The Tyler Clementi Act would require universities to put those policies in place in addition to creating a grant program to support campus anti-harassment programs.
Pocan, one of six openly LGB members of the House, said the legislation is needed because bullying is “a real and persistent danger for far too many students at our colleges and universities.”
“This bill ensures no student has to suffer the humiliation of being harassed for who they are, or who they love,” Pocan said. “Institutions of higher learning should be a place of open expression, which celebrate diversity and embrace students from all different backgrounds.”

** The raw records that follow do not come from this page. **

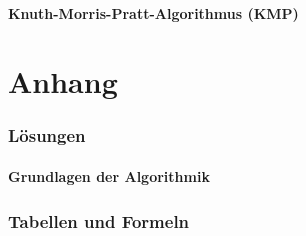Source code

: \documentclass[11pt,a4paper]{scrartcl}
\begin{document}
\subsection{Knuth-Morris-Pratt-Algorithmus (KMP)}

\part{Anhang}
\section{Lösungen}
\subsection{Grundlagen der Algorithmik}
\label{a1:lsg}
\label{a2:lsg}
\label{a3:lsg}
\section{Tabellen und Formeln}
\end{document}
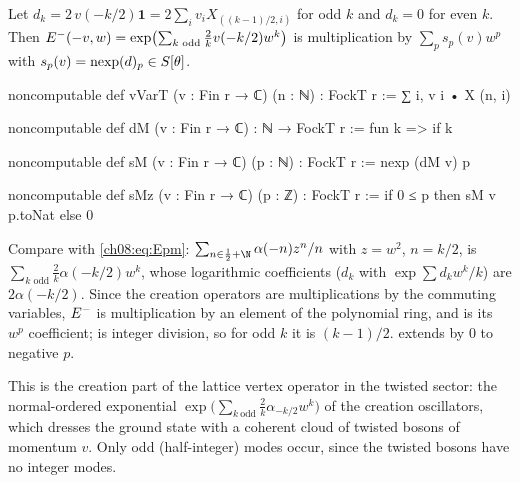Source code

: \begin{definition}\label{ch08:def:sM}
Let $d_k=2\,v(-k/2)\mathbf 1=2\sum_iv_iX_{((k-1)/2,i)}$ for odd $k$ and $d_k=0$ for even $k$.  Then
$\cheightE{-}(-v,w)=\exp\bigl(\sum_{k\text{ odd}}\frac2kv(-k/2)w^k\bigr)$ is multiplication by
$\sum_p s_p(v)w^p$ with $s_p(v)=\mathrm{nexp}(d)_p\in\cheightS$.
\end{definition}
\begin{leancode}
noncomputable def vVarT (v : Fin r → ℂ) (n : ℕ) : FockT r := ∑ i, v i • X (n, i)

noncomputable def dM (v : Fin r → ℂ) : ℕ → FockT r :=
  fun k => if k %

noncomputable def sM (v : Fin r → ℂ) (p : ℕ) : FockT r := nexp (dM v) p

noncomputable def sMz (v : Fin r → ℂ) (p : ℤ) : FockT r := if 0 ≤ p then sM v p.toNat else 0
\end{leancode}
\begin{dictionary}
Compare with \eqref{ch08:eq:Epm}: $\sum_{n\in\frac12+\N}\alpha(-n)z^n/n$ with $z=w^2$, $n=k/2$, is
$\sum_{k\text{ odd}}\frac2k\alpha(-k/2)w^k$, whose logarithmic coefficients ($d_k$ with
$\exp\sum d_kw^k/k$) are $2\alpha(-k/2)$.  Since the creation operators are multiplications by
the commuting variables, $\cheightE{-}$ is multiplication by an element of the polynomial ring,
and  is its $w^p$ coefficient;  is integer division, so for odd $k$ it is
$(k-1)/2$.   extends by $0$ to negative $p$.
\end{dictionary}

\begin{physics}
This is the creation part of the lattice vertex operator in the twisted sector: the normal-ordered exponential $\exp\bigl(\sum_{k\ \mathrm{odd}}\frac{2}{k}\alpha_{-k/2}w^k\bigr)$ of the creation oscillators, which dresses the ground state with a coherent cloud of twisted bosons of momentum $v$. Only odd (half-integer) modes occur, since the twisted bosons have no integer modes.
\end{physics}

After the incident in which students placed the video of him online, Clementi, who was 18 at the time, jumped to his death off the George Washington Bridge. In 2012, Dharun Ravi, Clementi’s roommate and the student responsible for the video, was sentenced to 30 days in jail, three years probation, 300 hours of community service and a $10,000 fine.
Jane Clementi, founder of the Tyler Clementi Foundation and Tyler’s mother, encouraged Congress to pass the legislation based on the experience of her son.
The Tyler Clementi Act has support from the Human Rights Campaign, the Anti-Defamation League, the American Association for University Women, the Gay, Lesbian, & Straight Education Network (GLSEN), and the Pride Foundation.
A news statement from the Senate HELP Committee lists the American Foundation for Suicide Prevention as a supporter of the bill, but a spokesperson for organization told the Blade it has no official position.